I need to fine-tune sequentially the AWD_LSTM language model on two data sets: first I fine-tune on the first data set, save the model and then continue fine-tuning on the second. I can’t mix them together as the second resides within a secure environment and I can’t bring new data it. The data sets are quite similar (from the same domain), but their vocabularies are different.

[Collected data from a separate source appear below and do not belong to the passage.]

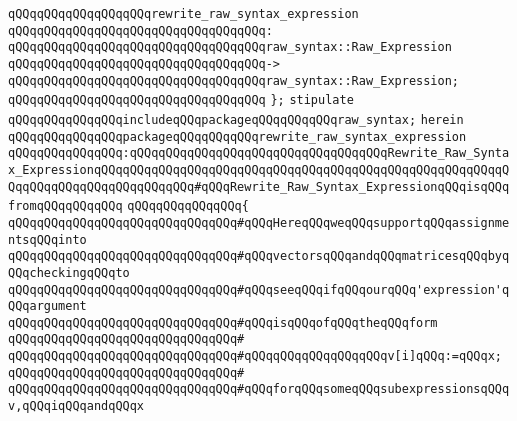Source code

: \verb|qQQqqQQqqQQqqQQqqQQqrewrite_raw_syntax_expression|\newline
\verb|qQQqqQQqqQQqqQQqqQQqqQQqqQQqqQQqqQQq:|\newline
\verb|qQQqqQQqqQQqqQQqqQQqqQQqqQQqqQQqqQQqraw_syntax::Raw_Expression|\newline
\verb|qQQqqQQqqQQqqQQqqQQqqQQqqQQqqQQqqQQq->|\newline
\verb|qQQqqQQqqQQqqQQqqQQqqQQqqQQqqQQqqQQqraw_syntax::Raw_Expression;|\newline
\verb|qQQqqQQqqQQqqQQqqQQqqQQqqQQqqQQqqQQq|\newline
\verb|};|\newline
\newline
\newline
\verb|stipulate|\newline
\verb|qQQqqQQqqQQqqQQqincludeqQQqpackageqQQqqQQqqQQqraw_syntax;|\newline
\verb|herein|\newline
\newline
\verb|qQQqqQQqqQQqqQQqpackageqQQqqQQqqQQqrewrite_raw_syntax_expression|\newline
\verb|qQQqqQQqqQQqqQQq:qQQqqQQqqQQqqQQqqQQqqQQqqQQqqQQqqQQqRewrite_Raw_Syntax_ExpressionqQQqqQQqqQQqqQQqqQQqqQQqqQQqqQQqqQQqqQQqqQQqqQQqqQQqqQQqqQQqqQQqqQQqqQQqqQQqqQQqqQQq#qQQqRewrite_Raw_Syntax_ExpressionqQQqisqQQqfromqQQqqQQqqQQq|\newline
\verb|qQQqqQQqqQQqqQQq{|\newline
\verb|qQQqqQQqqQQqqQQqqQQqqQQqqQQqqQQq#qQQqHereqQQqweqQQqsupportqQQqassignmentsqQQqinto|\newline
\verb|qQQqqQQqqQQqqQQqqQQqqQQqqQQqqQQq#qQQqvectorsqQQqandqQQqmatricesqQQqbyqQQqcheckingqQQqto|\newline
\verb|qQQqqQQqqQQqqQQqqQQqqQQqqQQqqQQq#qQQqseeqQQqifqQQqourqQQq'expression'qQQqargument|\newline
\verb|qQQqqQQqqQQqqQQqqQQqqQQqqQQqqQQq#qQQqisqQQqofqQQqtheqQQqform|\newline
\verb|qQQqqQQqqQQqqQQqqQQqqQQqqQQqqQQq#|\newline
\verb|qQQqqQQqqQQqqQQqqQQqqQQqqQQqqQQq#qQQqqQQqqQQqqQQqqQQqv[i]qQQq:=qQQqx;|\newline
\verb|qQQqqQQqqQQqqQQqqQQqqQQqqQQqqQQq#|\newline
\verb|qQQqqQQqqQQqqQQqqQQqqQQqqQQqqQQq#qQQqforqQQqsomeqQQqsubexpressionsqQQqv,qQQqiqQQqandqQQqx|\newline
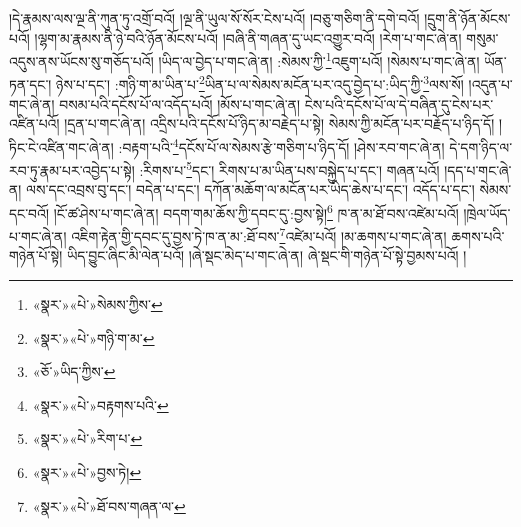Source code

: །དེ་རྣམས་ལས་ལྔ་ནི་ཀུན་ཏུ་འགྲོ་བའོ། །ལྔ་ནི་ཡུལ་སོ་སོར་ངེས་པའོ། །བཅུ་གཅིག་ནི་དགེ་བའོ། །དྲུག་ནི་ཉོན་མོངས་པའོ། །ལྷག་མ་རྣམས་ནི་ཉེ་བའི་ཉོན་མོངས་པའོ། །བཞི་ནི་གཞན་དུ་ཡང་འགྱུར་བའོ། །རེག་པ་གང་ཞེ་ན། གསུམ་འདུས་ནས་ཡོངས་སུ་གཅོད་པའོ། །ཡིད་ལ་བྱེད་པ་གང་ཞེ་ན། :སེམས་ཀྱི་\footnote{«སྣར་»«པེ་»སེམས་ཀྱིས་}འཇུག་པའོ། །སེམས་པ་གང་ཞེ་ན། ཡོན་ཏན་དང་། ཉེས་པ་དང་། :གཉི་ག་མ་ཡིན་པ་\footnote{«སྣར་»«པེ་»གཉི་ག་མ་}ཡིན་པ་ལ་སེམས་མངོན་པར་འདུ་བྱེད་པ་:ཡིད་ཀྱི་\footnote{«ཅོ་»ཡིད་ཀྱིས་}ལས་སོ། །འདུན་པ་གང་ཞེ་ན། བསམ་པའི་དངོས་པོ་ལ་འདོད་པའོ། །མོས་པ་གང་ཞེ་ན། ངེས་པའི་དངོས་པོ་ལ་དེ་བཞིན་དུ་ངེས་པར་འཛིན་པའོ། །དྲན་པ་གང་ཞེ་ན། འདྲིས་པའི་དངོས་པོ་ཉིད་མ་བརྗེད་པ་སྟེ། སེམས་ཀྱི་མངོན་པར་བརྗོད་པ་ཉིད་དོ། །ཏིང་ངེ་འཛིན་གང་ཞེ་ན། :བརྟག་པའི་\footnote{«སྣར་»«པེ་»བརྟགས་པའི་}དངོས་པོ་ལ་སེམས་རྩེ་གཅིག་པ་ཉིད་དོ། །ཤེས་རབ་གང་ཞེ་ན། དེ་དག་ཉིད་ལ་རབ་ཏུ་རྣམ་པར་འབྱེད་པ་སྟེ། :རིགས་པ་\footnote{«སྣར་»«པེ་»རིག་པ་}དང་། རིགས་པ་མ་ཡིན་པས་བསྐྱེད་པ་དང་། གཞན་པའོ། །དད་པ་གང་ཞེ་ན། ལས་དང་འབྲས་བུ་དང་། བདེན་པ་དང་། དཀོན་མཆོག་ལ་མངོན་པར་ཡིད་ཆེས་པ་དང་། འདོད་པ་དང་། སེམས་དང་བའོ། །ངོ་ཚ་ཤེས་པ་གང་ཞེ་ན། བདག་གམ་ཆོས་ཀྱི་དབང་དུ་:བྱས་སྟེ།\footnote{«སྣར་»«པེ་»བྱས་ཏེ།} ཁ་ན་མ་ཐོ་བས་འཛེམ་པའོ། །ཁྲེལ་ཡོད་པ་གང་ཞེ་ན། འཇིག་རྟེན་གྱི་དབང་དུ་བྱས་ཏེ་ཁ་ན་མ་:ཐོ་བས་\footnote{«སྣར་»«པེ་»ཐོ་བས་གཞན་ལ་}འཛེམ་པའོ། །མ་ཆགས་པ་གང་ཞེ་ན། ཆགས་པའི་གཉེན་པོ་སྟེ། ཡིད་བྱུང་ཞིང་མི་ལེན་པའོ། །ཞེ་སྡང་མེད་པ་གང་ཞེ་ན། ཞེ་སྡང་གི་གཉེན་པོ་སྟེ་བྱམས་པའོ། །
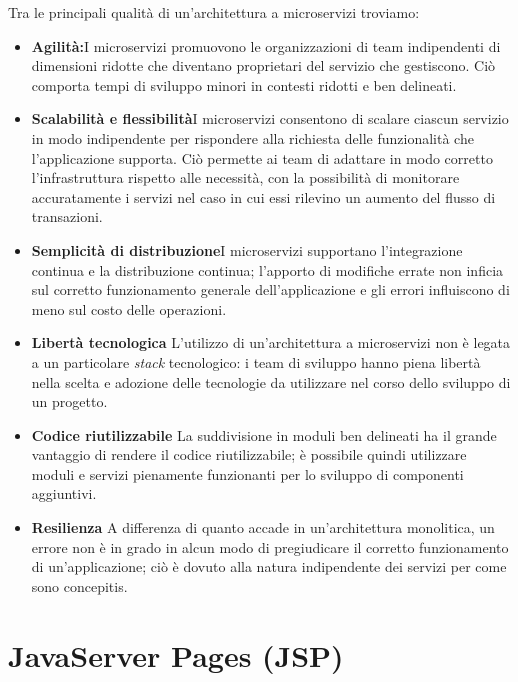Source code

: Tra le principali qualità di un'architettura a microservizi troviamo:

\begin{itemize}
	\item \textbf{Agilità:}I microservizi promuovono le organizzazioni di team indipendenti di dimensioni ridotte che diventano proprietari del servizio che gestiscono. Ciò comporta tempi di sviluppo minori in contesti ridotti e ben delineati.
	\item \textbf{Scalabilità e flessibilità}I microservizi consentono di scalare ciascun servizio in modo indipendente per rispondere alla richiesta delle funzionalità che l'applicazione supporta. Ciò permette ai team di adattare in modo corretto l’infrastruttura rispetto alle necessità, con la possibilità di monitorare accuratamente i servizi nel caso in cui essi rilevino un aumento del flusso di transazioni.
	\item \textbf{Semplicità di distribuzione}I microservizi supportano l’integrazione continua e la distribuzione continua; l'apporto di modifiche errate non inficia sul corretto funzionamento generale dell'applicazione e gli errori influiscono di meno sul costo delle operazioni. 
	\item \textbf{Libertà tecnologica} L'utilizzo di un'architettura a microservizi non è legata a un particolare \textit{stack} tecnologico: i team di sviluppo hanno piena libertà nella scelta e adozione delle tecnologie da utilizzare nel corso dello sviluppo di un progetto.
	\item \textbf{Codice riutilizzabile} La suddivisione in moduli ben delineati ha il grande vantaggio di rendere il codice riutilizzabile; è possibile quindi utilizzare moduli e servizi pienamente funzionanti per lo sviluppo di componenti aggiuntivi.
	\item \textbf{Resilienza} A differenza di quanto accade in un'architettura monolitica, un errore non è in grado in alcun modo di pregiudicare il corretto funzionamento di un'applicazione; ciò è dovuto alla natura indipendente dei servizi per come sono concepitis.
	
\end{itemize}


\section{JavaServer Pages (JSP)}\label{jsp}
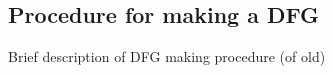 \subsection{Procedure for making a DFG}\label{sec:DFGsequence}
Brief description of DFG making procedure (of old)

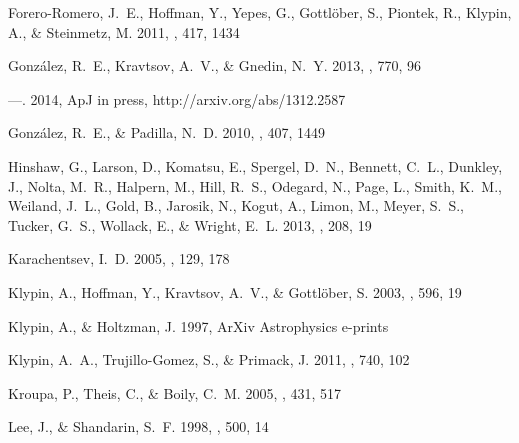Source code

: \documentclass{emulateapj}
\begin{document}
\begin{thebibliography}{38}
{Forero-Romero}, J.~E., {Hoffman}, Y., {Yepes}, G., {Gottl{\"o}ber}, S.,
  {Piontek}, R., {Klypin}, A., \& {Steinmetz}, M. 2011, \mnras, 417, 1434

{Gonz{\'a}lez}, R.~E., {Kravtsov}, A.~V., \& {Gnedin}, N.~Y. 2013, \apj, 770,
  96

---. 2014, ApJ in press, http://arxiv.org/abs/1312.2587

{Gonz{\'a}lez}, R.~E., \& {Padilla}, N.~D. 2010, \mnras, 407, 1449

{Hinshaw}, G., {Larson}, D., {Komatsu}, E., {Spergel}, D.~N., {Bennett}, C.~L.,
  {Dunkley}, J., {Nolta}, M.~R., {Halpern}, M., {Hill}, R.~S., {Odegard}, N.,
  {Page}, L., {Smith}, K.~M., {Weiland}, J.~L., {Gold}, B., {Jarosik}, N.,
  {Kogut}, A., {Limon}, M., {Meyer}, S.~S., {Tucker}, G.~S., {Wollack}, E., \&
  {Wright}, E.~L. 2013, \apjs, 208, 19

{Karachentsev}, I.~D. 2005, \aj, 129, 178

{Klypin}, A., {Hoffman}, Y., {Kravtsov}, A.~V., \& {Gottl{\"o}ber}, S. 2003,
  \apj, 596, 19

{Klypin}, A., \& {Holtzman}, J. 1997, ArXiv Astrophysics e-prints

{Klypin}, A.~A., {Trujillo-Gomez}, S., \& {Primack}, J. 2011, \apj, 740, 102

{Kroupa}, P., {Theis}, C., \& {Boily}, C.~M. 2005, \aap, 431, 517

{Lee}, J., \& {Shandarin}, S.~F. 1998, \apj, 500, 14


\end{thebibliography}
\end{document}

First, I trained as usual:
data_lm = (TextList.from_df(df_pretrain_data) .split_by_rand_pct(0.1) .label_for_lm() .databunch(bs=48)) len(data_lm.vocab.itos) ->60000 learn = language_model_learner(data_lm, AWD_LSTM, drop_mult=0.5) learn.fit_one_cycle(1, 1e-2, moms=(0.8,0.7)) learn.unfreeze() learn.fit_one_cycle(10, 1e-3, moms=(0.8,0.7)) learn.save('fine_tuned') learn.save_encoder('fine_tuned_enc') learn.export()
When I move the save model to the secure env. and wanted to continue fine tuning, I received the following error:
data_lm_new = (TextList.from_df(df_pretrain_data_new) .split_by_rand_pct(0.1) .label_for_lm() .databunch(bs=48)) len(data_lm_new.vocab.itos) -> 4224 learn_new = language_model_learner(data_lm, AWD_LSTM, drop_mult=0.5, pretrained=False).load('path/to/fine_tuned')
Error in loading state_dict for Sequential RNN:
Obviously, there is a problem that the data sets are different. What is the general solution to such a problem? I can’t find it on the forum I’m afraid. Thanks!